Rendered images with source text
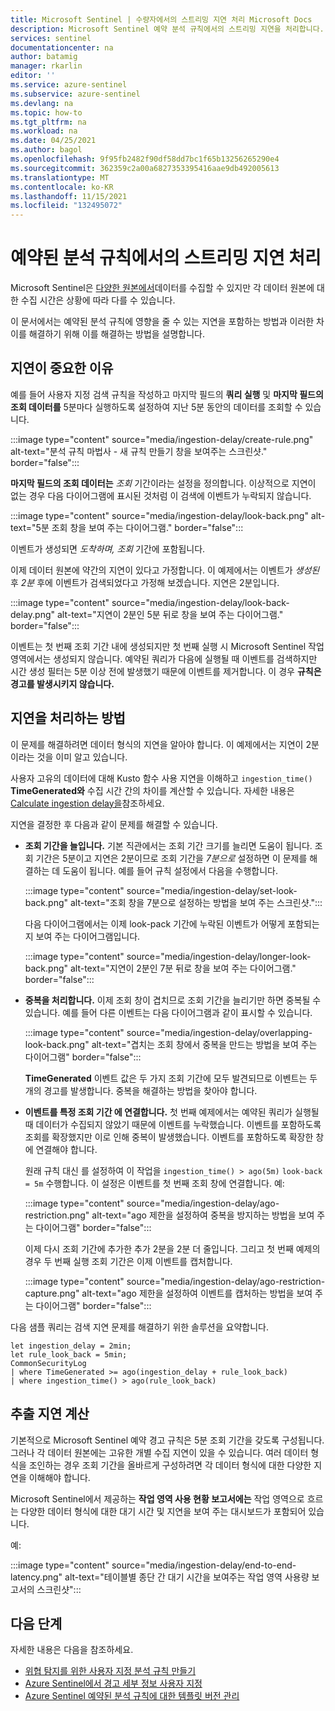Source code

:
 ```yaml
---
title: Microsoft Sentinel | 수량자에서의 스트리밍 지연 처리 Microsoft Docs
description: Microsoft Sentinel 예약 분석 규칙에서의 스트리밍 지연을 처리합니다.
services: sentinel
documentationcenter: na
author: batamig
manager: rkarlin
editor: ''
ms.service: azure-sentinel
ms.subservice: azure-sentinel
ms.devlang: na
ms.topic: how-to
ms.tgt_pltfrm: na
ms.workload: na
ms.date: 04/25/2021
ms.author: bagol
ms.openlocfilehash: 9f95fb2482f90df58dd7bc1f65b13256265290e4
ms.sourcegitcommit: 362359c2a00a6827353395416aae9db492005613
ms.translationtype: MT
ms.contentlocale: ko-KR
ms.lasthandoff: 11/15/2021
ms.locfileid: "132495072"
---
```

# <a name="handle-ingestion-delay-in-scheduled-analytics-rules"></a>예약된 분석 규칙에서의 스트리밍 지연 처리

Microsoft Sentinel은 [다양한 원본에서](connect-data-sources.md)데이터를 수집할 수 있지만 각 데이터 원본에 대한 수집 시간은 상황에 따라 다를 수 있습니다.

이 문서에서는 예약된 분석 규칙에 영향을 줄 수 있는 지연을 포함하는 방법과 이러한 차이를 해결하기 위해 이를 해결하는 방법을 설명합니다.

## <a name="why-delay-is-significant"></a>지연이 중요한 이유

예를 들어 사용자 지정 검색 규칙을 작성하고 마지막 필드의 **쿼리 실행** 및 **마지막 필드의 조회 데이터를** 5분마다 실행하도록 설정하여 지난 5분 동안의 데이터를 조회할 수 있습니다.

:::image type="content" source="media/ingestion-delay/create-rule.png" alt-text="분석 규칙 마법사 - 새 규칙 만들기 창을 보여주는 스크린샷." border="false":::

**마지막 필드의 조회 데이터는** *조회* 기간이라는 설정을 정의합니다. 이상적으로 지연이 없는 경우 다음 다이어그램에 표시된 것처럼 이 검색에 이벤트가 누락되지 않습니다.

:::image type="content" source="media/ingestion-delay/look-back.png" alt-text="5분 조회 창을 보여 주는 다이어그램." border="false":::

이벤트가 생성되면 *도착하며, 조회* 기간에 포함됩니다.

이제 데이터 원본에 약간의 지연이 있다고 가정합니다. 이 예제에서는 이벤트가 *생성된* 후 *2분* 후에 이벤트가 검색되었다고 가정해 보겠습니다. 지연은 2분입니다.

:::image type="content" source="media/ingestion-delay/look-back-delay.png" alt-text="지연이 2분인 5분 뒤로 창을 보여 주는 다이어그램." border="false":::

이벤트는 첫 번째 조회 기간 내에 생성되지만 첫 번째 실행 시 Microsoft Sentinel 작업 영역에서는 생성되지 않습니다. 예약된 쿼리가 다음에 실행될 때 이벤트를 검색하지만 시간 생성 필터는 5분 이상 전에 발생했기 때문에 이벤트를 제거합니다. 이 경우 **규칙은 경고를 발생시키지 않습니다.**

## <a name="how-to-handle-delay"></a>지연을 처리하는 방법

이 문제를 해결하려면 데이터 형식의 지연을 알아야 합니다. 이 예제에서는 지연이 2분이라는 것을 이미 알고 있습니다. 

사용자 고유의 데이터에 대해 Kusto 함수 사용 지연을 이해하고 `ingestion_time()` **TimeGenerated와** 수집 시간 간의 차이를 계산할 수 있습니다. 자세한 내용은 [Calculate ingestion delay을](#calculate-ingestion-delay)참조하세요.

지연을 결정한 후 다음과 같이 문제를 해결할 수 있습니다.

- **조회 기간을 늘입니다.** 기본 직관에서는 조회 기간 크기를 늘리면 도움이 됩니다. 조회 기간은 5분이고 지연은 2분이므로 조회 기간을 *7분으로* 설정하면 이 문제를 해결하는 데 도움이 됩니다. 예를 들어 규칙 설정에서 다음을 수행합니다.

    :::image type="content" source="media/ingestion-delay/set-look-back.png" alt-text="조회 창을 7분으로 설정하는 방법을 보여 주는 스크린샷.":::

    다음 다이어그램에서는 이제 look-pack 기간에 누락된 이벤트가 어떻게 포함되는지 보여 주는 다이어그램입니다.

    :::image type="content" source="media/ingestion-delay/longer-look-back.png" alt-text="지연이 2분인 7분 뒤로 창을 보여 주는 다이어그램." border="false":::

- **중복을 처리합니다.** 이제 조회 창이 겹치므로 조회 기간을 늘리기만 하면 중복될 수 있습니다. 예를 들어 다른 이벤트는 다음 다이어그램과 같이 표시할 수 있습니다.

    :::image type="content" source="media/ingestion-delay/overlapping-look-back.png" alt-text="겹치는 조회 창에서 중복을 만드는 방법을 보여 주는 다이어그램" border="false":::

    **TimeGenerated** 이벤트 값은 두 가지 조회 기간에 모두 발견되므로 이벤트는 두 개의 경고를 발생합니다. 중복을 해결하는 방법을 찾아야 합니다.

- **이벤트를 특정 조회 기간 에 연결합니다.** 첫 번째 예제에서는 예약된 쿼리가 실행될 때 데이터가 수집되지 않았기 때문에 이벤트를 누락했습니다. 이벤트를 포함하도록 조회를 확장했지만 이로 인해 중복이 발생했습니다. 이벤트를 포함하도록 확장한 창에 연결해야 합니다.

    원래 규칙 대신 를 설정하여 이 작업을 `ingestion_time() > ago(5m)` `look-back = 5m` 수행합니다. 이 설정은 이벤트를 첫 번째 조회 창에 연결합니다. 예:

    :::image type="content" source="media/ingestion-delay/ago-restriction.png" alt-text="ago 제한을 설정하여 중복을 방지하는 방법을 보여 주는 다이어그램" border="false":::

    이제 다시 조회 기간에 추가한 추가 2분을 2분 더 줄입니다. 그리고 첫 번째 예제의 경우 두 번째 실행 조회 기간은 이제 이벤트를 캡처합니다.

    :::image type="content" source="media/ingestion-delay/ago-restriction-capture.png" alt-text="ago 제한을 설정하여 이벤트를 캡처하는 방법을 보여 주는 다이어그램" border="false":::

다음 샘플 쿼리는 검색 지연 문제를 해결하기 위한 솔루션을 요약합니다.

```kusto
let ingestion_delay = 2min;
let rule_look_back = 5min;
CommonSecurityLog
| where TimeGenerated >= ago(ingestion_delay + rule_look_back)
| where ingestion_time() > ago(rule_look_back)
```


## <a name="calculate-ingestion-delay"></a>추출 지연 계산

기본적으로 Microsoft Sentinel 예약 경고 규칙은 5분 조회 기간을 갖도록 구성됩니다. 그러나 각 데이터 원본에는 고유한 개별 수집 지연이 있을 수 있습니다. 여러 데이터 형식을 조인하는 경우 조회 기간을 올바르게 구성하려면 각 데이터 형식에 대한 다양한 지연을 이해해야 합니다.

Microsoft Sentinel에서 제공하는 **작업 영역 사용 현황 보고서에는** 작업 영역으로 흐르는 다양한 데이터 형식에 대한 대기 시간 및 지연을 보여 주는 대시보드가 포함되어 있습니다.

예:

:::image type="content" source="media/ingestion-delay/end-to-end-latency.png" alt-text="테이블별 종단 간 대기 시간을 보여주는 작업 영역 사용량 보고서의 스크린샷":::


## <a name="next-steps"></a>다음 단계

자세한 내용은 다음을 참조하세요.

- [위협 탐지를 위한 사용자 지정 분석 규칙 만들기](detect-threats-custom.md)
- [Azure Sentinel에서 경고 세부 정보 사용자 지정](customize-alert-details.md)
- [Azure Sentinel 예약된 분석 규칙에 대한 템플릿 버전 관리](manage-analytics-rule-templates.md)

• TO DO
Leave out the pictures and reproduce the rest of the records exactly.

• OUTPUT FOR THIS EXERCISE
Source code

:
 ```yaml
---
title: Microsoft Sentinel | 수량자에서의 스트리밍 지연 처리 Microsoft Docs
description: Microsoft Sentinel 예약 분석 규칙에서의 스트리밍 지연을 처리합니다.
services: sentinel
documentationcenter: na
author: batamig
manager: rkarlin
editor: ''
ms.service: azure-sentinel
ms.subservice: azure-sentinel
ms.devlang: na
ms.topic: how-to
ms.tgt_pltfrm: na
ms.workload: na
ms.date: 04/25/2021
ms.author: bagol
ms.openlocfilehash: 9f95fb2482f90df58dd7bc1f65b13256265290e4
ms.sourcegitcommit: 362359c2a00a6827353395416aae9db492005613
ms.translationtype: MT
ms.contentlocale: ko-KR
ms.lasthandoff: 11/15/2021
ms.locfileid: "132495072"
---
```

# <a name="handle-ingestion-delay-in-scheduled-analytics-rules"></a>예약된 분석 규칙에서의 스트리밍 지연 처리

Microsoft Sentinel은 [다양한 원본에서](connect-data-sources.md)데이터를 수집할 수 있지만 각 데이터 원본에 대한 수집 시간은 상황에 따라 다를 수 있습니다.

이 문서에서는 예약된 분석 규칙에 영향을 줄 수 있는 지연을 포함하는 방법과 이러한 차이를 해결하기 위해 이를 해결하는 방법을 설명합니다.

## <a name="why-delay-is-significant"></a>지연이 중요한 이유

예를 들어 사용자 지정 검색 규칙을 작성하고 마지막 필드의 **쿼리 실행** 및 **마지막 필드의 조회 데이터를** 5분마다 실행하도록 설정하여 지난 5분 동안의 데이터를 조회할 수 있습니다.

:::image type="content" source="media/ingestion-delay/create-rule.png" alt-text="분석 규칙 마법사 - 새 규칙 만들기 창을 보여주는 스크린샷." border="false":::

**마지막 필드의 조회 데이터는** *조회* 기간이라는 설정을 정의합니다. 이상적으로 지연이 없는 경우 다음 다이어그램에 표시된 것처럼 이 검색에 이벤트가 누락되지 않습니다.

:::image type="content" source="media/ingestion-delay/look-back.png" alt-text="5분 조회 창을 보여 주는 다이어그램." border="false":::

이벤트가 생성되면 *도착하며, 조회* 기간에 포함됩니다.

이제 데이터 원본에 약간의 지연이 있다고 가정합니다. 이 예제에서는 이벤트가 *생성된* 후 *2분* 후에 이벤트가 검색되었다고 가정해 보겠습니다. 지연은 2분입니다.

:::image type="content" source="media/ingestion-delay/look-back-delay.png" alt-text="지연이 2분인 5분 뒤로 창을 보여 주는 다이어그램." border="false":::

이벤트는 첫 번째 조회 기간 내에 생성되지만 첫 번째 실행 시 Microsoft Sentinel 작업 영역에서는 생성되지 않습니다. 예약된 쿼리가 다음에 실행될 때 이벤트를 검색하지만 시간 생성 필터는 5분 이상 전에 발생했기 때문에 이벤트를 제거합니다. 이 경우 **규칙은 경고를 발생시키지 않습니다.**

## <a name="how-to-handle-delay"></a>지연을 처리하는 방법

이 문제를 해결하려면 데이터 형식의 지연을 알아야 합니다. 이 예제에서는 지연이 2분이라는 것을 이미 알고 있습니다. 

사용자 고유의 데이터에 대해 Kusto 함수 사용 지연을 이해하고 `ingestion_time()` **TimeGenerated와** 수집 시간 간의 차이를 계산할 수 있습니다. 자세한 내용은 [Calculate ingestion delay을](#calculate-ingestion-delay)참조하세요.

지연을 결정한 후 다음과 같이 문제를 해결할 수 있습니다.

- **조회 기간을 늘입니다.** 기본 직관에서는 조회 기간 크기를 늘리면 도움이 됩니다. 조회 기간은 5분이고 지연은 2분이므로 조회 기간을 *7분으로* 설정하면 이 문제를 해결하는 데 도움이 됩니다. 예를 들어 규칙 설정에서 다음을 수행합니다.

    :::image type="content" source="media/ingestion-delay/set-look-back.png" alt-text="조회 창을 7분으로 설정하는 방법을 보여 주는 스크린샷.":::

    다음 다이어그램에서는 이제 look-pack 기간에 누락된 이벤트가 어떻게 포함되는지 보여 주는 다이어그램입니다.

    :::image type="content" source="media/ingestion-delay/longer-look-back.png" alt-text="지연이 2분인 7분 뒤로 창을 보여 주는 다이어그램." border="false":::

- **중복을 처리합니다.** 이제 조회 창이 겹치므로 조회 기간을 늘리기만 하면 중복될 수 있습니다. 예를 들어 다른 이벤트는 다음 다이어그램과 같이 표시할 수 있습니다.

    :::image type="content" source="media/ingestion-delay/overlapping-look-back.png" alt-text="겹치는 조회 창에서 중복을 만드는 방법을 보여 주는 다이어그램" border="false":::

    **TimeGenerated** 이벤트 값은 두 가지 조회 기간에 모두 발견되므로 이벤트는 두 개의 경고를 발생합니다. 중복을 해결하는 방법을 찾아야 합니다.

- **이벤트를 특정 조회 기간 에 연결합니다.** 첫 번째 예제에서는 예약된 쿼리가 실행될 때 데이터가 수집되지 않았기 때문에 이벤트를 누락했습니다. 이벤트를 포함하도록 조회를 확장했지만 이로 인해 중복이 발생했습니다. 이벤트를 포함하도록 확장한 창에 연결해야 합니다.

    원래 규칙 대신 를 설정하여 이 작업을 `ingestion_time() > ago(5m)` `look-back = 5m` 수행합니다. 이 설정은 이벤트를 첫 번째 조회 창에 연결합니다. 예:

    :::image type="content" source="media/ingestion-delay/ago-restriction.png" alt-text="ago 제한을 설정하여 중복을 방지하는 방법을 보여 주는 다이어그램" border="false":::

    이제 다시 조회 기간에 추가한 추가 2분을 2분 더 줄입니다. 그리고 첫 번째 예제의 경우 두 번째 실행 조회 기간은 이제 이벤트를 캡처합니다.

    :::image type="content" source="media/ingestion-delay/ago-restriction-capture.png" alt-text="ago 제한을 설정하여 이벤트를 캡처하는 방법을 보여 주는 다이어그램" border="false":::

다음 샘플 쿼리는 검색 지연 문제를 해결하기 위한 솔루션을 요약합니다.

```kusto
let ingestion_delay = 2min;
let rule_look_back = 5min;
CommonSecurityLog
| where TimeGenerated >= ago(ingestion_delay + rule_look_back)
| where ingestion_time() > ago(rule_look_back)
```


## <a name="calculate-ingestion-delay"></a>추출 지연 계산

기본적으로 Microsoft Sentinel 예약 경고 규칙은 5분 조회 기간을 갖도록 구성됩니다. 그러나 각 데이터 원본에는 고유한 개별 수집 지연이 있을 수 있습니다. 여러 데이터 형식을 조인하는 경우 조회 기간을 올바르게 구성하려면 각 데이터 형식에 대한 다양한 지연을 이해해야 합니다.

Microsoft Sentinel에서 제공하는 **작업 영역 사용 현황 보고서에는** 작업 영역으로 흐르는 다양한 데이터 형식에 대한 대기 시간 및 지연을 보여 주는 대시보드가 포함되어 있습니다.

예:

:::image type="content" source="media/ingestion-delay/end-to-end-latency.png" alt-text="테이블별 종단 간 대기 시간을 보여주는 작업 영역 사용량 보고서의 스크린샷":::


## <a name="next-steps"></a>다음 단계

자세한 내용은 다음을 참조하세요.

- [위협 탐지를 위한 사용자 지정 분석 규칙 만들기](detect-threats-custom.md)
- [Azure Sentinel에서 경고 세부 정보 사용자 지정](customize-alert-details.md)
- [Azure Sentinel 예약된 분석 규칙에 대한 템플릿 버전 관리](manage-analytics-rule-templates.md)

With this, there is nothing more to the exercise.